• WORK TASK
Throughout the entries below, report every line where "date" is found.

..............................

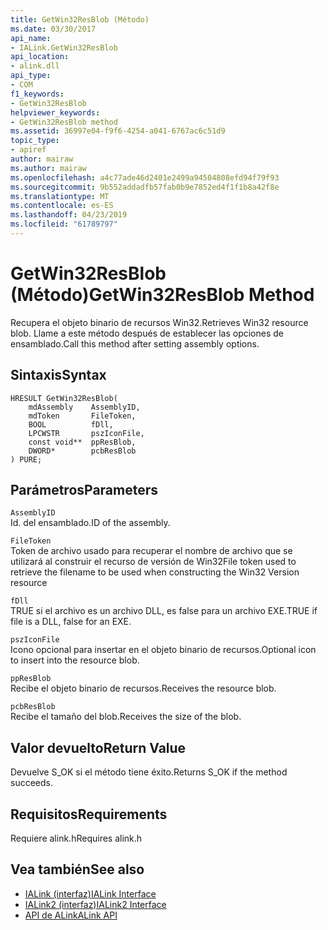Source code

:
 ```yaml
---
title: GetWin32ResBlob (Método)
ms.date: 03/30/2017
api_name:
- IALink.GetWin32ResBlob
api_location:
- alink.dll
api_type:
- COM
f1_keywords:
- GetWin32ResBlob
helpviewer_keywords:
- GetWin32ResBlob method
ms.assetid: 36997e04-f9f6-4254-a041-6767ac6c51d9
topic_type:
- apiref
author: mairaw
ms.author: mairaw
ms.openlocfilehash: a4c77ade46d2401e2499a94504808efd94f79f93
ms.sourcegitcommit: 9b552addadfb57fab0b9e7852ed4f1f1b8a42f8e
ms.translationtype: MT
ms.contentlocale: es-ES
ms.lasthandoff: 04/23/2019
ms.locfileid: "61789797"
---
```

# <a name="getwin32resblob-method"></a><span data-ttu-id="828a5-102">GetWin32ResBlob (Método)</span><span class="sxs-lookup"><span data-stu-id="828a5-102">GetWin32ResBlob Method</span></span>
<span data-ttu-id="828a5-103">Recupera el objeto binario de recursos Win32.</span><span class="sxs-lookup"><span data-stu-id="828a5-103">Retrieves Win32 resource blob.</span></span> <span data-ttu-id="828a5-104">Llame a este método después de establecer las opciones de ensamblado.</span><span class="sxs-lookup"><span data-stu-id="828a5-104">Call this method after setting assembly options.</span></span>  
  
## <a name="syntax"></a><span data-ttu-id="828a5-105">Sintaxis</span><span class="sxs-lookup"><span data-stu-id="828a5-105">Syntax</span></span>  
  
```  
HRESULT GetWin32ResBlob(  
    mdAssembly    AssemblyID,  
    mdToken       FileToken,  
    BOOL          fDll,  
    LPCWSTR       pszIconFile,  
    const void**  ppResBlob,  
    DWORD*        pcbResBlob  
) PURE;  
```  
  
## <a name="parameters"></a><span data-ttu-id="828a5-106">Parámetros</span><span class="sxs-lookup"><span data-stu-id="828a5-106">Parameters</span></span>  
 `AssemblyID`  
 <span data-ttu-id="828a5-107">Id. del ensamblado.</span><span class="sxs-lookup"><span data-stu-id="828a5-107">ID of the assembly.</span></span>  
  
 `FileToken`  
 <span data-ttu-id="828a5-108">Token de archivo usado para recuperar el nombre de archivo que se utilizará al construir el recurso de versión de Win32</span><span class="sxs-lookup"><span data-stu-id="828a5-108">File token used to retrieve the filename to be used when constructing the Win32 Version resource</span></span>  
  
 `fDll`  
 <span data-ttu-id="828a5-109">TRUE si el archivo es un archivo DLL, es false para un archivo EXE.</span><span class="sxs-lookup"><span data-stu-id="828a5-109">TRUE if file is a DLL, false for an EXE.</span></span>  
  
 `pszIconFile`  
 <span data-ttu-id="828a5-110">Icono opcional para insertar en el objeto binario de recursos.</span><span class="sxs-lookup"><span data-stu-id="828a5-110">Optional icon to insert into the resource blob.</span></span>  
  
 `ppResBlob`  
 <span data-ttu-id="828a5-111">Recibe el objeto binario de recursos.</span><span class="sxs-lookup"><span data-stu-id="828a5-111">Receives the resource blob.</span></span>  
  
 `pcbResBlob`  
 <span data-ttu-id="828a5-112">Recibe el tamaño del blob.</span><span class="sxs-lookup"><span data-stu-id="828a5-112">Receives the size of the blob.</span></span>  
  
## <a name="return-value"></a><span data-ttu-id="828a5-113">Valor devuelto</span><span class="sxs-lookup"><span data-stu-id="828a5-113">Return Value</span></span>  
 <span data-ttu-id="828a5-114">Devuelve S_OK si el método tiene éxito.</span><span class="sxs-lookup"><span data-stu-id="828a5-114">Returns S_OK if the method succeeds.</span></span>  
  
## <a name="requirements"></a><span data-ttu-id="828a5-115">Requisitos</span><span class="sxs-lookup"><span data-stu-id="828a5-115">Requirements</span></span>  
 <span data-ttu-id="828a5-116">Requiere alink.h</span><span class="sxs-lookup"><span data-stu-id="828a5-116">Requires alink.h</span></span>  
  
## <a name="see-also"></a><span data-ttu-id="828a5-117">Vea también</span><span class="sxs-lookup"><span data-stu-id="828a5-117">See also</span></span>

- [<span data-ttu-id="828a5-118">IALink (interfaz)</span><span class="sxs-lookup"><span data-stu-id="828a5-118">IALink Interface</span></span>](../../../../docs/framework/unmanaged-api/alink/ialink-interface.md)
- [<span data-ttu-id="828a5-119">IALink2 (interfaz)</span><span class="sxs-lookup"><span data-stu-id="828a5-119">IALink2 Interface</span></span>](../../../../docs/framework/unmanaged-api/alink/ialink2-interface.md)
- [<span data-ttu-id="828a5-120">API de ALink</span><span class="sxs-lookup"><span data-stu-id="828a5-120">ALink API</span></span>](../../../../docs/framework/unmanaged-api/alink/index.md)
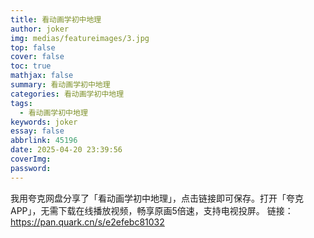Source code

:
 ```yaml
---
title: 看动画学初中地理
author: joker
img: medias/featureimages/3.jpg
top: false
cover: false
toc: true
mathjax: false
summary: 看动画学初中地理
categories: 看动画学初中地理
tags:
  - 看动画学初中地理
keywords: joker
essay: false
abbrlink: 45196
date: 2025-04-20 23:39:56
coverImg:
password:
---
```


我用夸克网盘分享了「看动画学初中地理」，点击链接即可保存。打开「夸克APP」，无需下载在线播放视频，畅享原画5倍速，支持电视投屏。
链接：https://pan.quark.cn/s/e2efebc81032
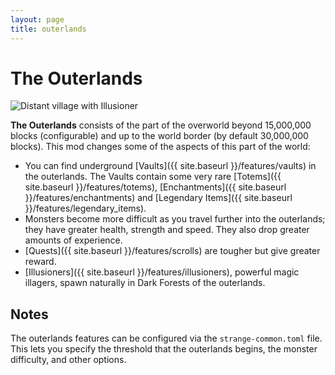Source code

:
 ```yaml
---
layout: page
title: outerlands
---
```


# The Outerlands

![Distant village with Illusioner](https://i.postimg.cc/DZ7nfWL5/Outerlands.jpg)

**The Outerlands** consists of the part of the overworld beyond 15,000,000 blocks (configurable) and up to the world border (by default 30,000,000 blocks).  This mod changes some of the aspects of this part of the world:

* You can find underground [Vaults]({{ site.baseurl }}/features/vaults) in the outerlands.  The Vaults contain some very rare [Totems]({{ site.baseurl }}/features/totems), [Enchantments]({{ site.baseurl }}/features/enchantments) and [Legendary Items]({{ site.baseurl }}/features/legendary_items).
* Monsters become more difficult as you travel further into the outerlands; they have greater health, strength and speed.  They also drop greater amounts of experience.
* [Quests]({{ site.baseurl }}/features/scrolls) are tougher but give greater reward.
* [Illusioners]({{ site.baseurl }}/features/illusioners), powerful magic illagers, spawn naturally in Dark Forests of the outerlands.

## Notes

The outerlands features can be configured via the `strange-common.toml` file.  This lets you specify the threshold that the outerlands begins, the monster difficulty, and other options.
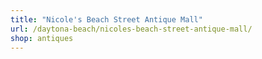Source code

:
 ```yaml
---
title: "Nicole's Beach Street Antique Mall"
url: /daytona-beach/nicoles-beach-street-antique-mall/
shop: antiques
---
```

..............................

• OUTPUT OF THE EXERCISE
ms.date: 03/30/2017
date: 2025-04-20 23:39:56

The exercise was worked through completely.